From the line containing "This repository provides" to the end of the entries, return every line exactly, both ends included, and add nothing.

[Stored data]
------------------------------
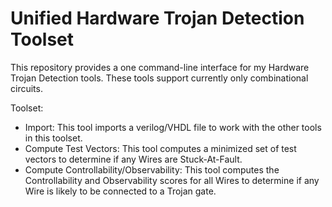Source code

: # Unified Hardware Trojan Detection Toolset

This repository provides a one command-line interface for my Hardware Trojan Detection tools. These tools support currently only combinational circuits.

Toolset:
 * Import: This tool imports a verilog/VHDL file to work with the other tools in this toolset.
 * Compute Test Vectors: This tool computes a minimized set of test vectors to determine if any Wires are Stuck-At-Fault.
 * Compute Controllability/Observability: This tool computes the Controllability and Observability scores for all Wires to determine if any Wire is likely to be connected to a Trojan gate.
------------------------------
# SOLUTION TO THIS EXERCISE
This repository provides a one command-line interface for my Hardware Trojan Detection tools. These tools support currently only combinational circuits.

Toolset:
 * Import: This tool imports a verilog/VHDL file to work with the other tools in this toolset.
 * Compute Test Vectors: This tool computes a minimized set of test vectors to determine if any Wires are Stuck-At-Fault.
 * Compute Controllability/Observability: This tool computes the Controllability and Observability scores for all Wires to determine if any Wire is likely to be connected to a Trojan gate.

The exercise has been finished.